Many of these productions are guilty of practicing tokenism with their “diverse” characters. Without being inclusive, diversity gets reduced to tokenism. The main purpose for including these characters is no longer well intentioned; it is selfish and precautionary. They are essentially using these characters as tokens to parade their false diversity narrative.


Artwork by Kayla Shu

Tokenism is a harmful attempt at being inclusive, only including minorities for the purpose of avoiding criticism. They parade a very small group of diverse characters, which tokenizes them.


Many of these token characters are given extremely stereotypical roles, which only further perpetuates harmful social norms and normalizes microaggressions. In turn, this paints false realities and generalizes entire groups of people. Many Asians are familiar with seeing a nerdy side character, a quiet bystander, or a genius outcast. An example of this is Cho Chang from the “Harry Potter” franchise. Chang is in Ravenclaw, a notoriously intelligent house, but viewers never get to see the clever side to her.

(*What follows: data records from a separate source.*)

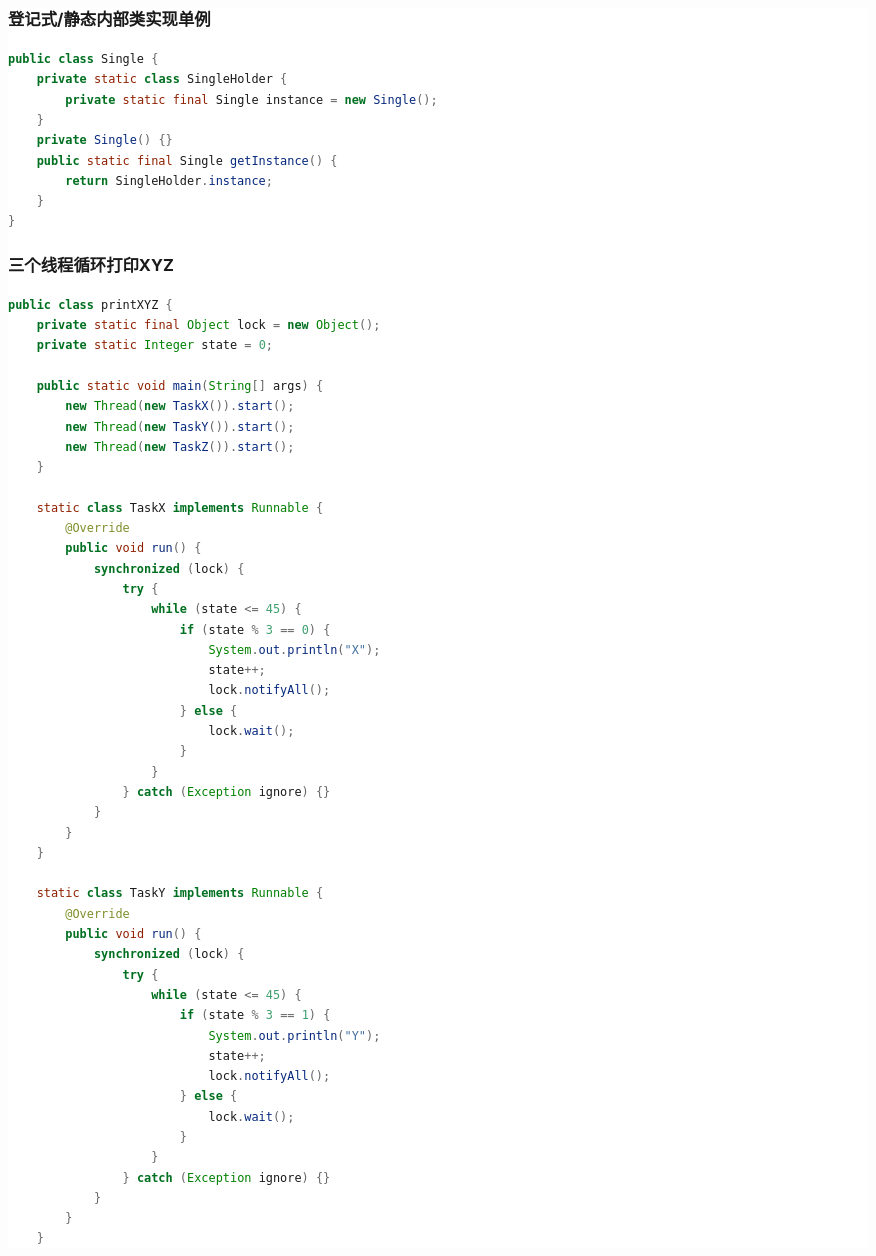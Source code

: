 ### 登记式/静态内部类实现单例
```java
public class Single {
    private static class SingleHolder {
        private static final Single instance = new Single();
    }
    private Single() {}
    public static final Single getInstance() {
        return SingleHolder.instance;
    }
}
```

### 三个线程循环打印XYZ
```java
public class printXYZ {
    private static final Object lock = new Object();
    private static Integer state = 0;

    public static void main(String[] args) {
        new Thread(new TaskX()).start();
        new Thread(new TaskY()).start();
        new Thread(new TaskZ()).start();
    }

    static class TaskX implements Runnable {
        @Override
        public void run() {
            synchronized (lock) {
                try {
                    while (state <= 45) {
                        if (state % 3 == 0) {
                            System.out.println("X");
                            state++;
                            lock.notifyAll();
                        } else {
                            lock.wait();
                        }
                    }
                } catch (Exception ignore) {}
            }
        }
    }

    static class TaskY implements Runnable {
        @Override
        public void run() {
            synchronized (lock) {
                try {
                    while (state <= 45) {
                        if (state % 3 == 1) {
                            System.out.println("Y");
                            state++;
                            lock.notifyAll();
                        } else {
                            lock.wait();
                        }
                    }
                } catch (Exception ignore) {}
            }
        }
    }

```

This may be because the only purpose she was meant to serve was that of a minority on screen. Some argue that the lack of a three-dimensional build for her was further propagated simply by how she was named.


Another harmful stereotype is the blatantly racist role, where a minority character is fitted with an overexaggerated accent to signify their heritage. Examples of this can be seen with Apu from “The Simpsons,” Baljeet from “Phineas and Ferb,” and Ravi from “Jessie.” These characters often have no background that would indicate their need for an accent but are included anyway to further illustrate a “diverse” cast. Token characters can also be used for another extremely harmful purpose. For instance, Gloria and Manny from “Modern Family” do serve as diverse characters and bring representation to the show, but at the expense of having disrespectful jokes made about them, targeting their Hispanic heritage.

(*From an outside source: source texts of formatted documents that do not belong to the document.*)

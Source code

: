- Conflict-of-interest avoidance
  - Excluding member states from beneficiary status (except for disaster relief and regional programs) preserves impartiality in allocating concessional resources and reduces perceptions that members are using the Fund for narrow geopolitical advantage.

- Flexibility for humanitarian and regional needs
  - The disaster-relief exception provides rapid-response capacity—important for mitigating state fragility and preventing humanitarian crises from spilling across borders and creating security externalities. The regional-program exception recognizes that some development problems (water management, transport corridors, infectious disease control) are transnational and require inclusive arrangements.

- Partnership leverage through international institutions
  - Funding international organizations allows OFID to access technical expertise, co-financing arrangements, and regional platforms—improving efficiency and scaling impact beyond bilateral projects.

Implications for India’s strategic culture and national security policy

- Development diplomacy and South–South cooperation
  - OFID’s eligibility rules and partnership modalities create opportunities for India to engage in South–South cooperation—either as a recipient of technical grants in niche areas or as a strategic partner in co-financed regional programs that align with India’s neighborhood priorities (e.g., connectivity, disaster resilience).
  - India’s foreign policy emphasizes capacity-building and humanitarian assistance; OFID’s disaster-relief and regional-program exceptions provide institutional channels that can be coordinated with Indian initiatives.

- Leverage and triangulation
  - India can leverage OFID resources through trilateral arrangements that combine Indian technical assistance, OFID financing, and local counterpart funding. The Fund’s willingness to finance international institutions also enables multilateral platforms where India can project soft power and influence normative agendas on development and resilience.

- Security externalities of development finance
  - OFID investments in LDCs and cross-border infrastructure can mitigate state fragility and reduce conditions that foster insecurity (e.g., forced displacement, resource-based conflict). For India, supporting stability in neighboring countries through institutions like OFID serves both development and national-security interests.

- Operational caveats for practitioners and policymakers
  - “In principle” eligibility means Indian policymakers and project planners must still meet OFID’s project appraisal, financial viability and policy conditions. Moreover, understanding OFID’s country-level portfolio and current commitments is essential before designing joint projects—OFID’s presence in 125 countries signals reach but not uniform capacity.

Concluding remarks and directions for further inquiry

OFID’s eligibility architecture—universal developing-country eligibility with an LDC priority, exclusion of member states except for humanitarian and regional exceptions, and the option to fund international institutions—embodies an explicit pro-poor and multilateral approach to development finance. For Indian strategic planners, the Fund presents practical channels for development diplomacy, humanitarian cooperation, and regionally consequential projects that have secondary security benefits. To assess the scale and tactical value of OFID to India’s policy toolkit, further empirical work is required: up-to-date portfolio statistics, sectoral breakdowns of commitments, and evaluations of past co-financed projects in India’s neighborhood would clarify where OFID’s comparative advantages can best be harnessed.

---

“Using token characters is a failed approach to include minorities since the media only uses them to exude a stereotype. I don’t think it’s right to reduce someone to a single trait, because people are far more complex than that,” said senior Julia Ajith.

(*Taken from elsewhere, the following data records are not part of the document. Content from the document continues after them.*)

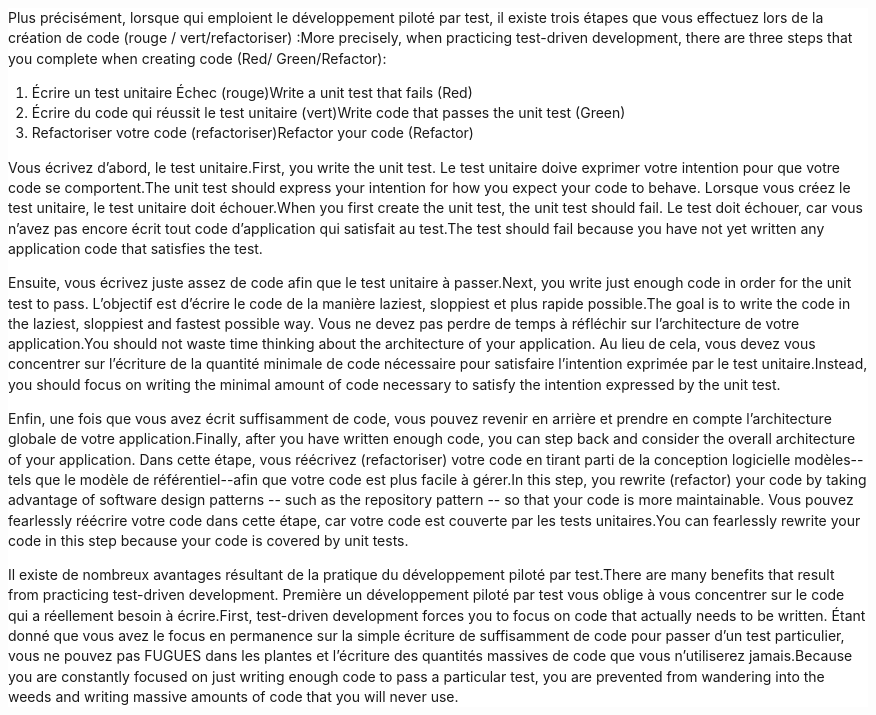<span data-ttu-id="151b2-142">Plus précisément, lorsque qui emploient le développement piloté par test, il existe trois étapes que vous effectuez lors de la création de code (rouge / vert/refactoriser) :</span><span class="sxs-lookup"><span data-stu-id="151b2-142">More precisely, when practicing test-driven development, there are three steps that you complete when creating code (Red/ Green/Refactor):</span></span>

1. <span data-ttu-id="151b2-143">Écrire un test unitaire Échec (rouge)</span><span class="sxs-lookup"><span data-stu-id="151b2-143">Write a unit test that fails (Red)</span></span>
2. <span data-ttu-id="151b2-144">Écrire du code qui réussit le test unitaire (vert)</span><span class="sxs-lookup"><span data-stu-id="151b2-144">Write code that passes the unit test (Green)</span></span>
3. <span data-ttu-id="151b2-145">Refactoriser votre code (refactoriser)</span><span class="sxs-lookup"><span data-stu-id="151b2-145">Refactor your code (Refactor)</span></span>

<span data-ttu-id="151b2-146">Vous écrivez d’abord, le test unitaire.</span><span class="sxs-lookup"><span data-stu-id="151b2-146">First, you write the unit test.</span></span> <span data-ttu-id="151b2-147">Le test unitaire doive exprimer votre intention pour que votre code se comportent.</span><span class="sxs-lookup"><span data-stu-id="151b2-147">The unit test should express your intention for how you expect your code to behave.</span></span> <span data-ttu-id="151b2-148">Lorsque vous créez le test unitaire, le test unitaire doit échouer.</span><span class="sxs-lookup"><span data-stu-id="151b2-148">When you first create the unit test, the unit test should fail.</span></span> <span data-ttu-id="151b2-149">Le test doit échouer, car vous n’avez pas encore écrit tout code d’application qui satisfait au test.</span><span class="sxs-lookup"><span data-stu-id="151b2-149">The test should fail because you have not yet written any application code that satisfies the test.</span></span>

<span data-ttu-id="151b2-150">Ensuite, vous écrivez juste assez de code afin que le test unitaire à passer.</span><span class="sxs-lookup"><span data-stu-id="151b2-150">Next, you write just enough code in order for the unit test to pass.</span></span> <span data-ttu-id="151b2-151">L’objectif est d’écrire le code de la manière laziest, sloppiest et plus rapide possible.</span><span class="sxs-lookup"><span data-stu-id="151b2-151">The goal is to write the code in the laziest, sloppiest and fastest possible way.</span></span> <span data-ttu-id="151b2-152">Vous ne devez pas perdre de temps à réfléchir sur l’architecture de votre application.</span><span class="sxs-lookup"><span data-stu-id="151b2-152">You should not waste time thinking about the architecture of your application.</span></span> <span data-ttu-id="151b2-153">Au lieu de cela, vous devez vous concentrer sur l’écriture de la quantité minimale de code nécessaire pour satisfaire l’intention exprimée par le test unitaire.</span><span class="sxs-lookup"><span data-stu-id="151b2-153">Instead, you should focus on writing the minimal amount of code necessary to satisfy the intention expressed by the unit test.</span></span>

<span data-ttu-id="151b2-154">Enfin, une fois que vous avez écrit suffisamment de code, vous pouvez revenir en arrière et prendre en compte l’architecture globale de votre application.</span><span class="sxs-lookup"><span data-stu-id="151b2-154">Finally, after you have written enough code, you can step back and consider the overall architecture of your application.</span></span> <span data-ttu-id="151b2-155">Dans cette étape, vous réécrivez (refactoriser) votre code en tirant parti de la conception logicielle modèles--tels que le modèle de référentiel--afin que votre code est plus facile à gérer.</span><span class="sxs-lookup"><span data-stu-id="151b2-155">In this step, you rewrite (refactor) your code by taking advantage of software design patterns -- such as the repository pattern -- so that your code is more maintainable.</span></span> <span data-ttu-id="151b2-156">Vous pouvez fearlessly réécrire votre code dans cette étape, car votre code est couverte par les tests unitaires.</span><span class="sxs-lookup"><span data-stu-id="151b2-156">You can fearlessly rewrite your code in this step because your code is covered by unit tests.</span></span>

<span data-ttu-id="151b2-157">Il existe de nombreux avantages résultant de la pratique du développement piloté par test.</span><span class="sxs-lookup"><span data-stu-id="151b2-157">There are many benefits that result from practicing test-driven development.</span></span> <span data-ttu-id="151b2-158">Première un développement piloté par test vous oblige à vous concentrer sur le code qui a réellement besoin à écrire.</span><span class="sxs-lookup"><span data-stu-id="151b2-158">First, test-driven development forces you to focus on code that actually needs to be written.</span></span> <span data-ttu-id="151b2-159">Étant donné que vous avez le focus en permanence sur la simple écriture de suffisamment de code pour passer d’un test particulier, vous ne pouvez pas FUGUES dans les plantes et l’écriture des quantités massives de code que vous n’utiliserez jamais.</span><span class="sxs-lookup"><span data-stu-id="151b2-159">Because you are constantly focused on just writing enough code to pass a particular test, you are prevented from wandering into the weeds and writing massive amounts of code that you will never use.</span></span>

These stereotypical roles bolster harmful perceptions of minorities that are untrue and serve to maintain prejudices. The most inaccurate and disrespectful use of a token character can be seen when this character acknowledges their minority status and instead of celebrating their differences, they reject everything about their culture or paint it as oppressive and strict. These characters are whitewashed, and that continues to spew harmful rhetoric toward their identity. This can be seen through characters such as Nadia from the Netflix series “Elite,” and Lane Kim from “Gilmore Girls.” Their only storyline is resenting their parents and their culture, and they remain as very flat characters with little character development.


“Token characters, while a given in many forms of media, are a very tired out concept and don’t do justice to the amount of variety there are in personalities that exist in the world. Tokenism serves to hammer the same stereotypic character traits in the media we consume, and we lose the potential characters that are not only three dimensional, but ones that we can relate to,” said senior Luis Toral.


Tokenism is not the same thing as representation. Without true inclusion, tokenism cannot be seen as diversity because tokens do not have any clear storyline with little development. It seems as if many of these characters’ only purpose is to offer wisdom and aid to white protagonists. For example, many feel as if Jolene, the only Black character featured in “The Queen's Gambit” had the potential for a fully developed storyline, but that was completely disregarded and she was only of assistance to Beth.


Having these characters to aid the main character is extremely detrimental to the millions of people that consume this content because so many people do not see themselves represented in the media, and when they do, their roles are reduced to being completely insignificant. Without representation, they are not being empowered and are losing out on countless experiences that can mold them into being the leaders of tomorrow.